Sony has a few different ML teams and the interview experience varies significantly depending on which one you're talking to. i interviewed for an ML engineer role on the PlayStation recommendation team (think: game discovery, personalization) in early 2026. sharing what i saw.
the recruiter was upfront about the team's stack: they're running a mix of pytorch-based models and classical collaborative filtering, serving on GCP. the work is genuinely recsys-heavy, not LLM fine-tuning or the trendy stuff. good if you want that, less exciting if you want gen-ai work.

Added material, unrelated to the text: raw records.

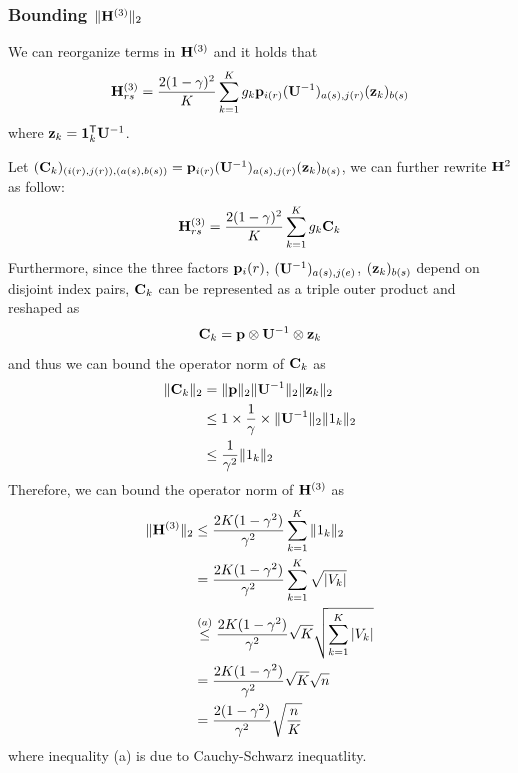 \subsubsection{Bounding $\|\Hmatrix^{(3)}\|_2$} We can reorganize terms in $\Hmatrix^{(3)}$ and it holds that
\begin{equation*}
	\Hmatrix^{(3)}_{rs} = \frac{2(1-\gamma)^2}{K} \sum_{k=1}^{K} g_k \prvector_{i(r)} (\invUmatrix)_{a(s),j(r)} (\vectz_k)_{b(s)}
\end{equation*}
where $\vectz_k = \indvect{k}^{\mathsf{T}} \invUmatrix$.

Let $(\Cmatrix_k)_{(i(r), j(r)),(a(s), b(s))} = \prvector_{i(r)} (\invUmatrix)_{a(s), j(r)} (\vectz_k)_{b(s)}$, we can further rewrite $\Hmatrix^{2}$ as follow:
\begin{equation}
	\Hmatrix^{(3)}_{rs} = \frac{2(1-\gamma)^2}{K} \sum_{k=1}^{K} g_k \Cmatrix_k
	\label{eq:H3}
\end{equation}
Furthermore, since the three factors $\prvector_i(r)$, $(\invUmatrix)_{a(s), j(e)}$, $(\vectz_k)_{b(s)}$ depend on disjoint index pairs, $\Cmatrix_k$ can be represented as a triple outer product and reshaped as 
\begin{equation*}
	\Cmatrix_k = \prvector \otimes \invUmatrix \otimes \vectz_k  
\end{equation*}
and thus we can bound the operator norm of $\Cmatrix_k$ as 
\begin{align*}
	\|\Cmatrix_k\|_2  &= \|\prvector\|_2  \|\invUmatrix\|_2 \|\vectz_k\|_2 \\
	& \leq 1 \times \frac{1}{\gamma} \times \|\invUmatrix\|_2\|1_k\|_2 \\
	& \leq  \frac{1}{\gamma^2} \|1_k\|_2
\end{align*}
Therefore, we can bound the operator norm of $\Hmatrix^{(3)}$ as
\begin{align}
	\label{eq:boundh3}
	\|\Hmatrix^{(3)}\|_2 
	& \leq \frac{2K(1-\gamma^2)}{\gamma^2} \sum_{k=1}^{K}\|1_k\|_2\\ \nonumber
	&= \frac{2K(1-\gamma^2)}{\gamma^2} \sum_{k=1}^{K} \sqrt{|\group_k|} \\ \nonumber
	& \stackrel{(a)}{\leq} \frac{2K(1-\gamma^2)}{\gamma^2}  \sqrt{K} \sqrt{ \sum_{k=1}^{K} |\group_k|} \\ \nonumber
	& = \frac{2K(1-\gamma^2)}{\gamma^2}  \sqrt{K} \sqrt{n} \\ \nonumber
	& = \frac{2(1-\gamma^2)}{\gamma^2}  \sqrt{\frac{n}{K}}
\end{align}
where inequality (a) is due to Cauchy-Schwarz inequatlity.





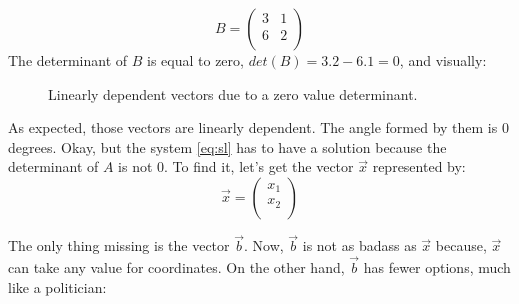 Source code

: \documentclass[a4,12pt,twosided,openany]{memoir}
\begin{document}
\[B = 
\begin{pmatrix}
3 & 1 \\
6 & 2 \\
\end{pmatrix}
\]
\indent
The determinant of $B$ is equal to zero, $det(B)=3.2−6.1=0$, and visually:
\begin{figure}[h!]
\begin{center}
\end{center}
\caption{Linearly dependent vectors due to a zero value determinant.}
\end{figure}
\par 
\indent
As expected, those vectors are linearly dependent. The angle formed by them is 0 degrees. Okay, but the system \ref{eq:sl} has to have a solution because the determinant of $A$ is not 0. To find it, let’s get the vector $\overrightarrow{x}$ represented by:
\[\overrightarrow{x} =  \begin{pmatrix}
x_1 \\
x_2  \\
\end{pmatrix} \]
\par 
\indent
The only thing missing is the vector $\overrightarrow{b}$. Now, $\overrightarrow{b}$ is not as badass as $\overrightarrow{x}$ because, $\overrightarrow{x}$ can take any value for coordinates. On the other hand, $\overrightarrow{b}$ has fewer options, much like a politician:
\end{document}
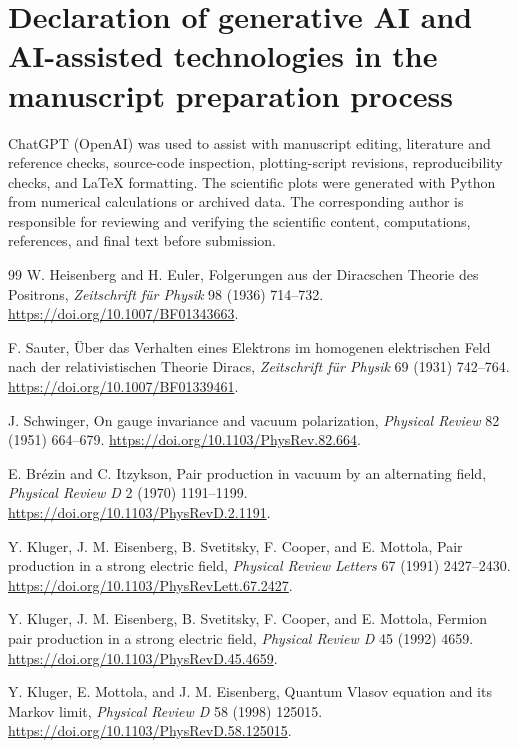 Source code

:\documentclass[a4paper,fleqn]{cas-dc}
\begin{document}
\section*{Declaration of generative AI and AI-assisted technologies in the manuscript preparation process}
ChatGPT (OpenAI) was used to assist with manuscript editing, literature and reference checks, source-code inspection, plotting-script revisions, reproducibility checks, and LaTeX formatting. The scientific plots were generated with Python from numerical calculations or archived data. The corresponding author is responsible for reviewing and verifying the scientific content, computations, references, and final text before submission.

\FloatBarrier
\begin{thebibliography}{99}
W. Heisenberg and H. Euler, Folgerungen aus der Diracschen Theorie des Positrons, \textit{Zeitschrift f\"ur Physik} 98 (1936) 714--732. \url{https://doi.org/10.1007/BF01343663}.

F. Sauter, \"Uber das Verhalten eines Elektrons im homogenen elektrischen Feld nach der relativistischen Theorie Diracs, \textit{Zeitschrift f\"ur Physik} 69 (1931) 742--764. \url{https://doi.org/10.1007/BF01339461}.

J. Schwinger, On gauge invariance and vacuum polarization, \textit{Physical Review} 82 (1951) 664--679. \url{https://doi.org/10.1103/PhysRev.82.664}.

E. Br\'ezin and C. Itzykson, Pair production in vacuum by an alternating field, \textit{Physical Review D} 2 (1970) 1191--1199. \url{https://doi.org/10.1103/PhysRevD.2.1191}.

Y. Kluger, J. M. Eisenberg, B. Svetitsky, F. Cooper, and E. Mottola, Pair production in a strong electric field, \textit{Physical Review Letters} 67 (1991) 2427--2430. \url{https://doi.org/10.1103/PhysRevLett.67.2427}.

Y. Kluger, J. M. Eisenberg, B. Svetitsky, F. Cooper, and E. Mottola, Fermion pair production in a strong electric field, \textit{Physical Review D} 45 (1992) 4659. \url{https://doi.org/10.1103/PhysRevD.45.4659}.

Y. Kluger, E. Mottola, and J. M. Eisenberg, Quantum Vlasov equation and its Markov limit, \textit{Physical Review D} 58 (1998) 125015. \url{https://doi.org/10.1103/PhysRevD.58.125015}.


\end{thebibliography}
\end{document}
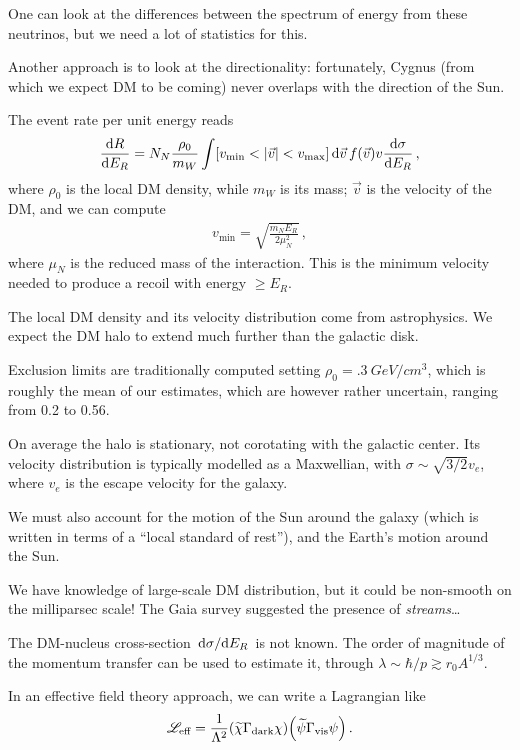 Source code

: \documentclass[main.tex]{subfiles}
\begin{document}
One can look at the differences between the spectrum of energy from these neutrinos, but we need a lot of statistics for this. 

Another approach is to look at the directionality:
fortunately, Cygnus (from which we expect DM to be coming) never overlaps with the direction of the Sun. 

The event rate per unit energy reads 
%
\begin{align}
\dv{R}{E_R} = N_N \frac{\rho_0  }{ m_W} \int [v _{\text{min}} < \abs{\vec{v}} < v _{\text{max}}] \dd{\vec{v}} f(\vec{v}) v \dv{\sigma }{E_R}
\,,
\end{align}
%
where \(\rho_0 \) is the local DM density, while \(m_W\) is its mass; \(\vec{v}\) is the velocity of the DM, and we can compute 
%
\begin{align}
v _{\text{min}} = \sqrt{\frac{m_N E_R}{2 \mu^2_N}}
\,,
\end{align}
%
where \(\mu _N\) is the reduced mass of the interaction. 
This is the minimum velocity needed to produce a recoil with energy \(\geq E_R\). 

The local DM density and its velocity distribution come from astrophysics. 
We expect the DM halo to extend much further than the galactic disk. 

Exclusion limits are traditionally computed setting \(\rho_0 = \SI{.3}{GeV / cm^3}\), which is roughly the mean of our estimates, which are however rather uncertain, ranging from \num{.2} to \num{.56}.  

On average the halo is stationary, not corotating with the galactic center. 
Its velocity distribution is typically modelled as a Maxwellian, with \(\sigma \sim \sqrt{3/2} v_e\), where \(v_e\) is the escape velocity for the galaxy. 

We must also account for the motion of the Sun around the  galaxy (which is written in terms of a ``local standard of rest''), and the Earth's motion around the Sun. 

We have knowledge of large-scale DM distribution, but it could be non-smooth on the milliparsec scale! 
The Gaia survey suggested the presence of \emph{streams}\dots

The DM-nucleus cross-section \(\dv*{\sigma }{E_R}\) is not known. 
The order of magnitude of the momentum transfer can be used to estimate it, through \(\lambda \sim \hbar / p \gtrsim r_0 A^{1/3}\).

In an effective field theory approach, we can write a Lagrangian like 
%
\begin{align}
\mathscr{L} _{\text{eff}} = \frac{1}{\Lambda^2} \qty( \widetilde{\chi} \Gamma _{\text{dark}} \chi ) \qty( \widetilde{\psi} \Gamma _{\text{vis}} \psi )
\,.
\end{align}
\end{document}
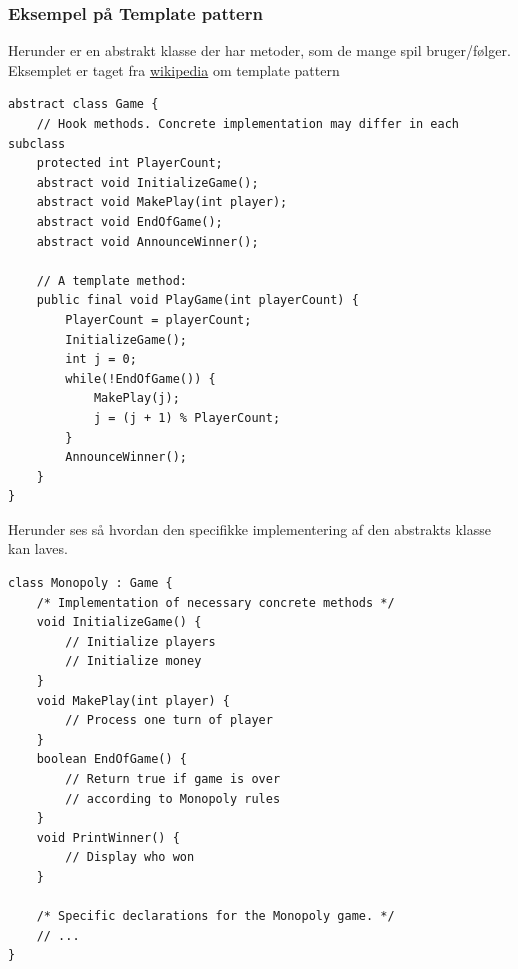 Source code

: \subsubsection{Eksempel på Template pattern}\label{sec:template}
Herunder er en abstrakt klasse der har metoder, som de mange spil bruger/følger. Eksemplet er taget fra \href{https://en.wikipedia.org/wiki/Template_method_pattern#Example_in_Java}{wikipedia} om template pattern

\begin{lstlisting}
abstract class Game {
	// Hook methods. Concrete implementation may differ in each subclass
	protected int PlayerCount;
	abstract void InitializeGame();
	abstract void MakePlay(int player);
	abstract void EndOfGame();
	abstract void AnnounceWinner();
	
	// A template method:
	public final void PlayGame(int playerCount)	{
		PlayerCount = playerCount;
		InitializeGame();
		int j = 0;
		while(!EndOfGame()) {
			MakePlay(j);
			j = (j + 1) % PlayerCount;
		}
		AnnounceWinner();
	}
}
\end{lstlisting}

Herunder ses så hvordan den specifikke implementering af den abstrakts klasse kan laves.

\begin{lstlisting}
class Monopoly : Game {
	/* Implementation of necessary concrete methods */
	void InitializeGame() {
		// Initialize players
		// Initialize money
	}
	void MakePlay(int player) {
		// Process one turn of player
	}
	boolean EndOfGame() {
		// Return true if game is over 
		// according to Monopoly rules
	}
	void PrintWinner() {
		// Display who won
	}
	
	/* Specific declarations for the Monopoly game. */
	// ...
}
\end{lstlisting}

process: recruiter screen (30 min): background, visa status (they sponsor), rough timeline. quick. technical screen with ML engineer (60 min): first 20 min was probability and statistics. conditional probability, bayesian reasoning, bias/variance tradeoff. standard but real. next 30 min was a recsys problem: given sparse interaction data and cold-start users, how would you approach recommendations. i talked through collaborative filtering vs content-based, how i'd handle the cold-start problem, and evaluation metrics (NDCG, precision@k). they pushed back on my evaluation choices in a healthy way. last 10 min was one coding problem in python, data structure level, easy. onsite (4 rounds, virtual): ML system design: design a personalized game recommendation system for PS5 from scratch, including data pipeline, feature engineering, model serving latency constraints. this was 45 minutes and they went deep on the serving side, not just modeling. coding: two problems, medium difficulty, both on array/hash-map patterns. not ML-specific, just general DSA. ML depth: explain a model you've built in production. walk through training, evaluation, deployment, monitoring. i used an item-to-item similarity model from a previous job. they drilled on how i detected model drift and what my retraining cadence was. behavioral: two stories. one about influencing without authority, one about a technical decision you made that you later regretted.
overall: solid loop, real technical depth on the ML side. the serving latency question caught me a bit flat-footed. if you're interviewing for their recsys team, know your inference optimization basics, batching, caching, latency budgets.